How to distinguish COVID-19 from SARS and influenza and whether covid "displaces" other viruses

How to distinguish coronavirus disease from influenza and SARS? It is important to know this, because both the threat to health and the tactics of treatment for these diseases are different. Rospotrebnadzor recalled the main symptoms of these infections on the eve of the cold season.

The conventional wisdom that the coronavirus “crowds out” other respiratory infections is misguided. The COVID-19 epidemic continues, but with a cold snap, there is a high risk of both ARVI and influenza. What do you need to know about these infections?

COVID-19 and influenza: what do they have in common?

Both infections have the same transmission routes – from a sick person to a healthy person, mainly by airborne droplets, that is, it is easy to get infected if a sick person without a mask coughs, sneezes or just talks next to you. You can also get infected through fomites – surfaces contaminated with infection.

The picture of the disease is similar, which is typical for all respiratory viral infections. At the same time, both influenza and COVID-19 have a wide range of variants of the disease – from asymptomatic or mild course to serious illness with subsequent complications and death.

COVID-19 and influenza: what’s the difference?

Experts remind: influenza and COVID-19 are completely different infections. And although in both cases the source of infection is the virus, the nature of these viruses is different. And the symptoms are similar, but there are also special ones. There are differences in the course of the disease.
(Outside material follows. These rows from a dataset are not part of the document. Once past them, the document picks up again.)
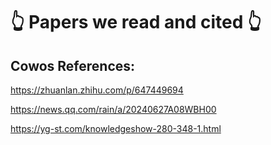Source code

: # 👆 Papers we read and cited 👆

## Cowos References:
https://zhuanlan.zhihu.com/p/647449694

https://news.qq.com/rain/a/20240627A08WBH00

https://yg-st.com/knowledgeshow-280-348-1.html
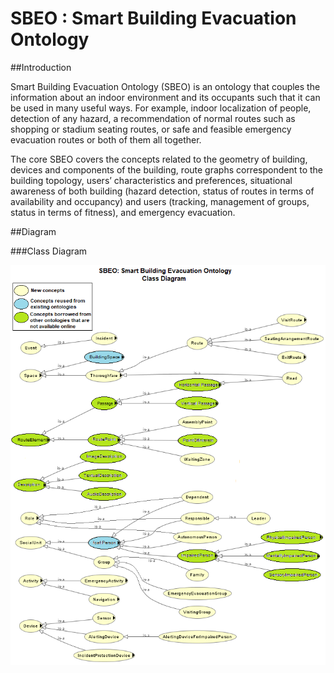# SBEO : Smart Building Evacuation Ontology

##Introduction

Smart Building Evacuation Ontology (SBEO) is an ontology that couples the information about an indoor environment and its occupants such that it can be used in many useful ways. For example, indoor localization of people, detection of any hazard, a recommendation of normal routes such as shopping or stadium seating routes, or safe and feasible emergency evacuation routes or both of them all together.  

The core SBEO covers the concepts related to the geometry of building, devices and components of the building, route graphs correspondent to the building topology, users’ characteristics and preferences, situational awareness of both building (hazard detection, status of routes in terms of availability and occupancy) and users (tracking, management of groups, status in terms of fitness), and emergency evacuation.

##Diagram 

###Class Diagram

<p align="center">
  <img src="Figures/SBEO_Class_Diagram_updated.png"/>
</p>
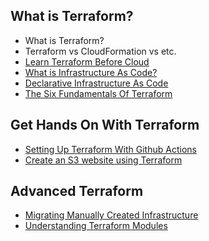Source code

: 
## What is Terraform?

* What is Terraform?
* Terraform vs CloudFormation vs etc. 
* [Learn Terraform Before Cloud](https://www.thedevcoach.co.uk/learn-terraform-before-cloud-computing/)
* [What is Infrastructure As Code?](https://www.thedevcoach.co.uk/infrastructure-as-code/)
* [Declarative Infrastructure As Code](https://www.thedevcoach.co.uk/declarative-vs-imperative-infra/)
* [The Six Fundamentals Of Terraform](https://www.thedevcoach.co.uk/the-six-fundamentals-of-terraform/)

## Get Hands On With Terraform 

* [Setting Up Terraform With Github Actions](https://www.thedevcoach.co.uk/setup-terraform-aws-github-actions/)
* [Create an S3 website using Terraform](https://www.thedevcoach.co.uk/terraform-github-actions/)

## Advanced Terraform

* [Migrating Manually Created Infrastructure](https://www.thedevcoach.co.uk/refactor-existing-infrastructure-with-terraform/)
* [Understanding Terraform Modules](https://www.thedevcoach.co.uk/terraform-modules-tutorial/)
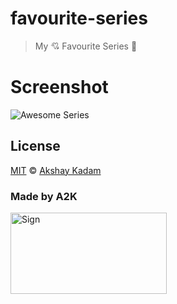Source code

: # favourite-series

> My :cupid: Favourite Series :ghost:

# Screenshot

![Awesome Series](http://imgur.com/wCDMQ7K.png)

## License

[MIT](LICENSE.md) © [Akshay Kadam](https://github.com/deadcoder0904)

### Made by A2K

<img src="http://imgur.com/jfmA33n.png" alt="Sign" width=250 height=130 />
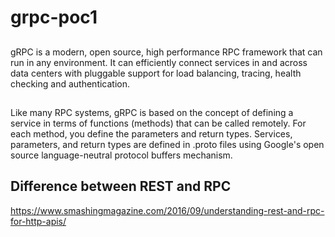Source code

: # grpc-poc1


##
gRPC is a modern, open source, high performance RPC framework that can run in any environment. It can efficiently connect services in and across data centers with pluggable support for load balancing, tracing, health checking and authentication.

##
Like many RPC systems, gRPC is based on the concept of defining a service in terms of functions (methods) that can be called remotely. For each method, you define the parameters and return types. Services, parameters, and return types are defined in .proto files using Google's open source language-neutral protocol buffers mechanism.


## Difference between REST and RPC
https://www.smashingmagazine.com/2016/09/understanding-rest-and-rpc-for-http-apis/
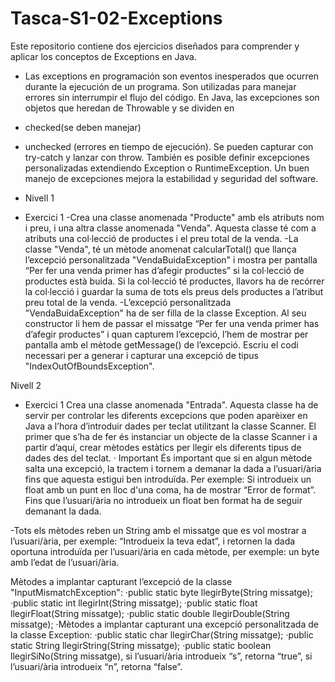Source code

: 
# Tasca-S1-02-Exceptions
Este repositorio contiene dos ejercicios diseñados para comprender y aplicar los conceptos de Exceptions en Java.
- Las exceptions en programación son eventos inesperados que ocurren durante
la ejecución de un programa. 
Son utilizadas para manejar errores sin interrumpir
el flujo del código.
En Java, las excepciones son objetos que heredan de Throwable y se dividen en
- checked(se deben manejar) 
- unchecked (errores en tiempo de ejecución).
Se pueden capturar con try-catch y lanzar con throw.
También es posible definir excepciones personalizadas extendiendo Exception o RuntimeException.
Un buen manejo de excepciones mejora la estabilidad y seguridad del software.

- Nivell 1
- Exercici 1
-Crea una classe anomenada "Producte" amb els atributs nom i preu, i una altra classe anomenada "Venda".
Aquesta classe té com a atributs una col·lecció de productes i el preu total de la venda.
-La classe "Venda", té un mètode anomenat calcularTotal() que llança l’excepció personalitzada "VendaBuidaException"
i mostra per pantalla “Per fer una venda primer has d’afegir productes” si la col·lecció de productes està buida.
Si la col·lecció té productes, llavors ha de recórrer la col·lecció i guardar la suma
de tots els preus dels productes a l’atribut preu total de la venda.
-L’excepció personalitzada "VendaBuidaException" ha de ser filla de la classe Exception.
Al seu constructor li hem de passar el missatge  “Per fer una venda primer has d’afegir productes” 
i quan capturem l’excepció, l’hem de mostrar per pantalla amb el mètode getMessage() de l’excepció.
Escriu el codi necessari per a generar i capturar una excepció de tipus "IndexOutOfBoundsException".

Nivell 2
- Exercici 1
Crea una classe anomenada "Entrada".
Aquesta classe ha de servir per controlar les diferents excepcions que poden aparèixer en Java
a l’hora d’introduir dades per teclat utilitzant la classe Scanner.
El primer que s’ha de fer és instanciar un objecte de la classe Scanner i a partir d’aquí,
crear mètodes estàtics per llegir els diferents tipus de dades des del teclat. 
· Important
És important que si en algun mètode salta una excepció, la tractem i tornem a demanar la dada a l’usuari/ària
fins que aquesta estigui ben introduïda. Per exemple: Si introdueix un float amb un punt en lloc d'una coma, ha de mostrar “Error de format”.
Fins que l’usuari/ària no introdueix un float ben format ha de seguir demanant la dada.

-Tots els mètodes reben un String amb el missatge que es vol mostrar a l’usuari/ària,
per exemple: “Introdueix la teva edat”, i retornen la dada oportuna introduïda per l’usuari/ària en cada mètode, 
per exemple: un byte amb l’edat de l’usuari/ària.

Mètodes a implantar capturant l’excepció de la classe "InputMismatchException":
·public static byte llegirByte(String missatge);
·public static int llegirInt(String missatge);
·public static float llegirFloat(String missatge);
·public static double llegirDouble(String missatge);
·Mètodes a implantar capturant una excepció personalitzada de la classe Exception:
·public static char llegirChar(String missatge);
·public static String llegirString(String missatge);
·public static boolean llegirSiNo(String missatge), si l’usuari/ària introdueix “s”, retorna “true”, si l’usuari/ària introdueix “n”, retorna “false”.

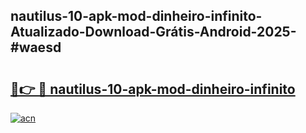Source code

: ## nautilus-10-apk-mod-dinheiro-infinito-Atualizado-Download-Grátis-Android-2025-#waesd

# <h2><a href="https://ainizakaria.my?title=nautilus-10-apk-mod-dinheiro-infinito&ref=20M">🔗👉 🔴 nautilus-10-apk-mod-dinheiro-infinito</a></h2>

[![acn](https://github.com/user-attachments/assets/0f9c940e-d8b0-45ae-aac7-cd30a18b3e1c)](https://ainizakaria.my?title=nautilus-10-apk-mod-dinheiro-infinito&ref=20M)

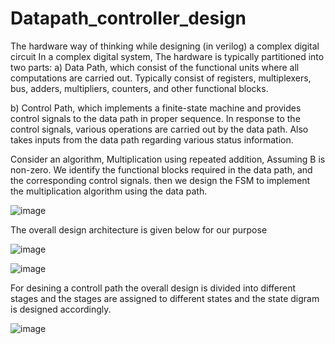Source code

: # Datapath_controller_design
The hardware way of thinking while designing (in verilog) a complex digital circuit
In a complex digital system, 
The hardware is typically partitioned into two parts:
a) Data Path, which consist of the functional units where all computations 
are carried out.
Typically consist of registers, multiplexers, bus, adders, multipliers, counters, and other functional blocks.

b) Control Path, which implements a finite-state machine and provides control signals to the data path in proper sequence.
In response to the control signals, various operations are carried out by the data path.
Also takes inputs from the data path regarding various status information.

Consider an algorithm, Multiplication using repeated addition, Assuming B is non-zero.
We identify the functional blocks required in the data path, and the corresponding control signals.
then we design the FSM to implement the multiplication algorithm using the data path.


![image](https://github.com/akshayrajMR95/Datapath_controller_design/assets/101858111/4e5ba01b-101b-4bc0-b72f-3312cca288b9)







The overall design architecture is given below for our purpose

![image](https://github.com/akshayrajMR95/Datapath_controller_design/assets/101858111/69190261-808b-4c93-8c0c-4c1e571ad256)









![image](https://github.com/akshayrajMR95/Datapath_controller_design/assets/101858111/1ff2853d-dd45-45e9-93d1-f452c76d9a7d)








For desining a controll path the overall design is divided into different stages and the stages are assigned to different states and 
the state digram is designed accordingly.

![image](https://github.com/akshayrajMR95/Datapath_controller_design/assets/101858111/1a4afeff-c9ac-4db1-bbc3-da13f4d3543e)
What are the features of both infections?

The influenza virus multiplies upon infection and begins to manifest itself rapidly. On average, the incubation period (the time from infection to the onset of the first symptoms) ranges from several hours to 1-2 days. A patient with influenza is contagious to others mainly in the first 3-5 days of illness.

The incubation period for COVID-19 is longer, ranging from 4 to 6 days, although it can be shorter or longer. A feature of the coronavirus, due to which it is difficult to prevent its spread, is that a patient with COVID-19 can isolate the virus as early as 1-4 days before the onset of symptoms, that is, at a time when he still feels healthy and leads a normal life. Hence – the requirement of epidemiologists to wear masks for everyone – both sick and healthy.

The so-called reproductive number (the number of secondary infections caused by one infected person) also differs. The SARS-CoV-2 virus has a higher capacity for infection than influenza, its reproductive number is 2-2.5. That is, one sick person infects about 2-3 people.

Influenza is by no means a harmless disease. Every year 650 thousand people die from it in the world. At the same time, the coronavirus seems to be “more harmful”. Despite the fact that both viruses have a similar set of symptoms, at least initially, the proportion of severe and critical cases is also different: there are more cases with COVID-19 than with flu. According to the data to date, 15% of cases of COVID-19 are severe, requiring oxygenation (oxygen treatment), in 5% of especially severe cases, artificial ventilation is required.

Who is at risk of being seriously ill?

The risk of severe infection with COVID-19 is increased by old age and concomitant chronic diseases. With influenza, the high-risk category, in addition to the chronic and the elderly, also includes children (who tolerate COVID-19 relatively easily). As it turned out over more than a year and a half of the epidemic, the coronavirus, like the flu, seriously threatens pregnant women. They can get seriously ill with the flu late in pregnancy. There are also observations of severe cases of COVID-19 in pregnant women or pathological conditions associated with the development of the fetus.

The main differences in symptoms of COVID-19, SARS and influenza Photo: Rospotrebnadzor

What’s new in prevention rules?

Protective measures are common to all respiratory infections. Masks and hand hygiene must be used, and crowded areas must be avoided during an epidemiological climb.

The most important thing is to get vaccinated against coronavirus infection and flu. Vaccination helps reduce the risks of severe illness for both. By being vaccinated, you not only protect yourself, but also show responsibility in relation to loved ones, family and colleagues, make sure that the infection does not spread, remind in Rospotrebnadzor.